# Task brief:
An exact copy of all the data is required, with pictures left out.

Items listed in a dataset
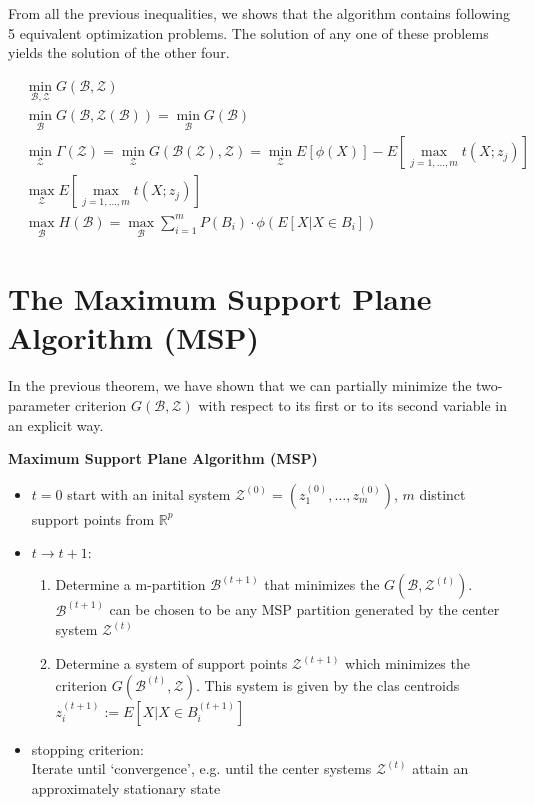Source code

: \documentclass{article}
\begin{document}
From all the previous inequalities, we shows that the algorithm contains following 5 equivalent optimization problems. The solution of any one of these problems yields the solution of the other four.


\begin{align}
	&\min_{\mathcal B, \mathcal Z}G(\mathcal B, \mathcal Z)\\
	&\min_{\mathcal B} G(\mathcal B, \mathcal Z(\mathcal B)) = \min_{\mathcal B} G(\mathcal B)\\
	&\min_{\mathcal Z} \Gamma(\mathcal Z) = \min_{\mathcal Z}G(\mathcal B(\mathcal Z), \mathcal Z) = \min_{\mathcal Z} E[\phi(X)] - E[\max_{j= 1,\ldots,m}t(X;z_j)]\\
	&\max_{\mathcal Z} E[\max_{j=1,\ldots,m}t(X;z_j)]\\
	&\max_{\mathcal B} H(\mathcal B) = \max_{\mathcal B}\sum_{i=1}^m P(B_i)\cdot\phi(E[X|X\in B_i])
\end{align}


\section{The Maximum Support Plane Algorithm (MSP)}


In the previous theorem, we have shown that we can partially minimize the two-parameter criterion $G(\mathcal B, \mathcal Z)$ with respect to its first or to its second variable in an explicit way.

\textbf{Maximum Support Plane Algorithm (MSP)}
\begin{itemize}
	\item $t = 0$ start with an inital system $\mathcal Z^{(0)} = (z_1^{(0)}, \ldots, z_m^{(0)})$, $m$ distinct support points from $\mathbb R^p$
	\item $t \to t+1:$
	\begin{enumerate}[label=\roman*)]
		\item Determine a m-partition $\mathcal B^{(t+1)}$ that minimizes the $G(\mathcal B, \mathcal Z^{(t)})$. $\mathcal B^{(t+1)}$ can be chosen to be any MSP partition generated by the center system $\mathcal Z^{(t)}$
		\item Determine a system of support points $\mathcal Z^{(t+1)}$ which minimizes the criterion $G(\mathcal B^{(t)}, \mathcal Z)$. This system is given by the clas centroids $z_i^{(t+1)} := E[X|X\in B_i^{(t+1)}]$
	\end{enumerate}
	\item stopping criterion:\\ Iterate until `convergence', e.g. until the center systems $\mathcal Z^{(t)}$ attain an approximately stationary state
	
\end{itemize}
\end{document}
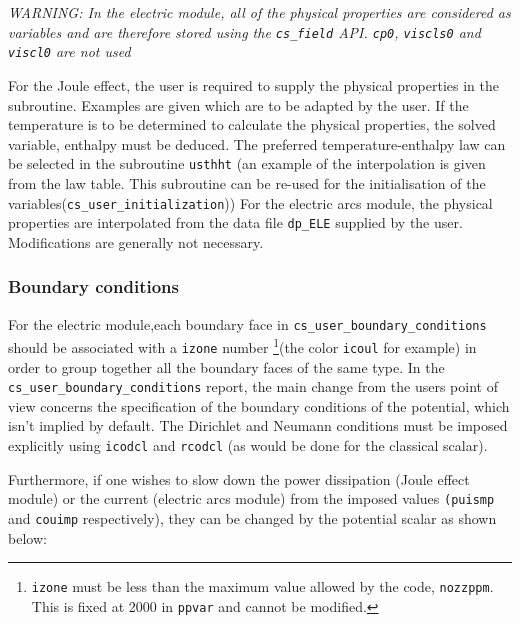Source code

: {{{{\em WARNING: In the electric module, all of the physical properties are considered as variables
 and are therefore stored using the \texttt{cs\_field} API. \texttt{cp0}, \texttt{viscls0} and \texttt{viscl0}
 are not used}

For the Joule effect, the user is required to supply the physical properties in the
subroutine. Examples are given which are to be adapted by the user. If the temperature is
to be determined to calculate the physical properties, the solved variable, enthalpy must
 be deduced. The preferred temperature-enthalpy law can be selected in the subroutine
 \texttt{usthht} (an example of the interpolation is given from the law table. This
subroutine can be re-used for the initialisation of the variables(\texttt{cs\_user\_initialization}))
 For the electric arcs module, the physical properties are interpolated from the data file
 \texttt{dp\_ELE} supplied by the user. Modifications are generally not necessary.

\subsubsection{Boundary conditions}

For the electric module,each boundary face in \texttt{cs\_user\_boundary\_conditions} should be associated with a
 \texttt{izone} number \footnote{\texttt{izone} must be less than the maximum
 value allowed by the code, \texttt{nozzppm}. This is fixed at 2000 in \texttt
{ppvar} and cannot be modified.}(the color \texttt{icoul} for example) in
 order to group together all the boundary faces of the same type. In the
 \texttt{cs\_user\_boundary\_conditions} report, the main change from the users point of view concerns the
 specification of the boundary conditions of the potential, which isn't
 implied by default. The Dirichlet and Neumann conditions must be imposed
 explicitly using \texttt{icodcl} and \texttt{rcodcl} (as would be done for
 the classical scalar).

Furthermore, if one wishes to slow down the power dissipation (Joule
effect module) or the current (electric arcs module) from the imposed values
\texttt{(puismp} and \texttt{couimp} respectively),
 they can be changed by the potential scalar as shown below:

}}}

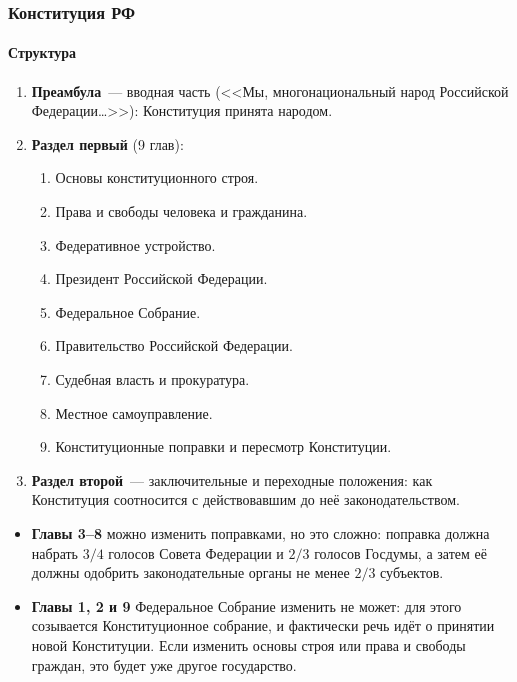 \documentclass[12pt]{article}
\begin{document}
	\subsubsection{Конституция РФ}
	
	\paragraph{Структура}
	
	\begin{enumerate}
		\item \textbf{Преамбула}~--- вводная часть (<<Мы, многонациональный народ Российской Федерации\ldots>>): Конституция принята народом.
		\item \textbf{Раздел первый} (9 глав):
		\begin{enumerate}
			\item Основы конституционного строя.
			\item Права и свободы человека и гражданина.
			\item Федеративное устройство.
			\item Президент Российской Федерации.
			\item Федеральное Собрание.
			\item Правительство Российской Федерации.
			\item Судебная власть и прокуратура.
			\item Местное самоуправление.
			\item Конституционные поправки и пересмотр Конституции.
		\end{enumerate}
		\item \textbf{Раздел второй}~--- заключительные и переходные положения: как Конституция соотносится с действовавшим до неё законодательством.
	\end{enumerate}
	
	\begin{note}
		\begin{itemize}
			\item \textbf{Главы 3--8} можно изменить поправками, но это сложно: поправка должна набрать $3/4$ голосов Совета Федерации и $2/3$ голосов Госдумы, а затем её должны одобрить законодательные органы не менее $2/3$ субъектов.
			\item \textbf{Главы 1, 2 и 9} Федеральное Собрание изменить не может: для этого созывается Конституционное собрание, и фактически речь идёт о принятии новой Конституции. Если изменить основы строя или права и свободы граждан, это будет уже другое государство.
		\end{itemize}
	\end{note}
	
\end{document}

# Final answer:
Source code

: \documentclass{article}
\begin{document}
From all the previous inequalities, we shows that the algorithm contains following 5 equivalent optimization problems. The solution of any one of these problems yields the solution of the other four.


\begin{align}
	&\min_{\mathcal B, \mathcal Z}G(\mathcal B, \mathcal Z)\\
	&\min_{\mathcal B} G(\mathcal B, \mathcal Z(\mathcal B)) = \min_{\mathcal B} G(\mathcal B)\\
	&\min_{\mathcal Z} \Gamma(\mathcal Z) = \min_{\mathcal Z}G(\mathcal B(\mathcal Z), \mathcal Z) = \min_{\mathcal Z} E[\phi(X)] - E[\max_{j= 1,\ldots,m}t(X;z_j)]\\
	&\max_{\mathcal Z} E[\max_{j=1,\ldots,m}t(X;z_j)]\\
	&\max_{\mathcal B} H(\mathcal B) = \max_{\mathcal B}\sum_{i=1}^m P(B_i)\cdot\phi(E[X|X\in B_i])
\end{align}


\section{The Maximum Support Plane Algorithm (MSP)}


In the previous theorem, we have shown that we can partially minimize the two-parameter criterion $G(\mathcal B, \mathcal Z)$ with respect to its first or to its second variable in an explicit way.

\textbf{Maximum Support Plane Algorithm (MSP)}
\begin{itemize}
	\item $t = 0$ start with an inital system $\mathcal Z^{(0)} = (z_1^{(0)}, \ldots, z_m^{(0)})$, $m$ distinct support points from $\mathbb R^p$
	\item $t \to t+1:$
	\begin{enumerate}[label=\roman*)]
		\item Determine a m-partition $\mathcal B^{(t+1)}$ that minimizes the $G(\mathcal B, \mathcal Z^{(t)})$. $\mathcal B^{(t+1)}$ can be chosen to be any MSP partition generated by the center system $\mathcal Z^{(t)}$
		\item Determine a system of support points $\mathcal Z^{(t+1)}$ which minimizes the criterion $G(\mathcal B^{(t)}, \mathcal Z)$. This system is given by the clas centroids $z_i^{(t+1)} := E[X|X\in B_i^{(t+1)}]$
	\end{enumerate}
	\item stopping criterion:\\ Iterate until `convergence', e.g. until the center systems $\mathcal Z^{(t)}$ attain an approximately stationary state
	
\end{itemize}
\end{document}
Source code

: {{{{\em WARNING: In the electric module, all of the physical properties are considered as variables
 and are therefore stored using the \texttt{cs\_field} API. \texttt{cp0}, \texttt{viscls0} and \texttt{viscl0}
 are not used}

For the Joule effect, the user is required to supply the physical properties in the
subroutine. Examples are given which are to be adapted by the user. If the temperature is
to be determined to calculate the physical properties, the solved variable, enthalpy must
 be deduced. The preferred temperature-enthalpy law can be selected in the subroutine
 \texttt{usthht} (an example of the interpolation is given from the law table. This
subroutine can be re-used for the initialisation of the variables(\texttt{cs\_user\_initialization}))
 For the electric arcs module, the physical properties are interpolated from the data file
 \texttt{dp\_ELE} supplied by the user. Modifications are generally not necessary.

\subsubsection{Boundary conditions}

For the electric module,each boundary face in \texttt{cs\_user\_boundary\_conditions} should be associated with a
 \texttt{izone} number \footnote{\texttt{izone} must be less than the maximum
 value allowed by the code, \texttt{nozzppm}. This is fixed at 2000 in \texttt
{ppvar} and cannot be modified.}(the color \texttt{icoul} for example) in
 order to group together all the boundary faces of the same type. In the
 \texttt{cs\_user\_boundary\_conditions} report, the main change from the users point of view concerns the
 specification of the boundary conditions of the potential, which isn't
 implied by default. The Dirichlet and Neumann conditions must be imposed
 explicitly using \texttt{icodcl} and \texttt{rcodcl} (as would be done for
 the classical scalar).

Furthermore, if one wishes to slow down the power dissipation (Joule
effect module) or the current (electric arcs module) from the imposed values
\texttt{(puismp} and \texttt{couimp} respectively),
 they can be changed by the potential scalar as shown below:

}}}

 \documentclass[12pt]{article}
\begin{document}
	\subsubsection{Конституция РФ}
	
	\paragraph{Структура}
	
	\begin{enumerate}
		\item \textbf{Преамбула}~--- вводная часть (<<Мы, многонациональный народ Российской Федерации\ldots>>): Конституция принята народом.
		\item \textbf{Раздел первый} (9 глав):
		\begin{enumerate}
			\item Основы конституционного строя.
			\item Права и свободы человека и гражданина.
			\item Федеративное устройство.
			\item Президент Российской Федерации.
			\item Федеральное Собрание.
			\item Правительство Российской Федерации.
			\item Судебная власть и прокуратура.
			\item Местное самоуправление.
			\item Конституционные поправки и пересмотр Конституции.
		\end{enumerate}
		\item \textbf{Раздел второй}~--- заключительные и переходные положения: как Конституция соотносится с действовавшим до неё законодательством.
	\end{enumerate}
	
	\begin{note}
		\begin{itemize}
			\item \textbf{Главы 3--8} можно изменить поправками, но это сложно: поправка должна набрать $3/4$ голосов Совета Федерации и $2/3$ голосов Госдумы, а затем её должны одобрить законодательные органы не менее $2/3$ субъектов.
			\item \textbf{Главы 1, 2 и 9} Федеральное Собрание изменить не может: для этого созывается Конституционное собрание, и фактически речь идёт о принятии новой Конституции. Если изменить основы строя или права и свободы граждан, это будет уже другое государство.
		\end{itemize}
	\end{note}
	
\end{document}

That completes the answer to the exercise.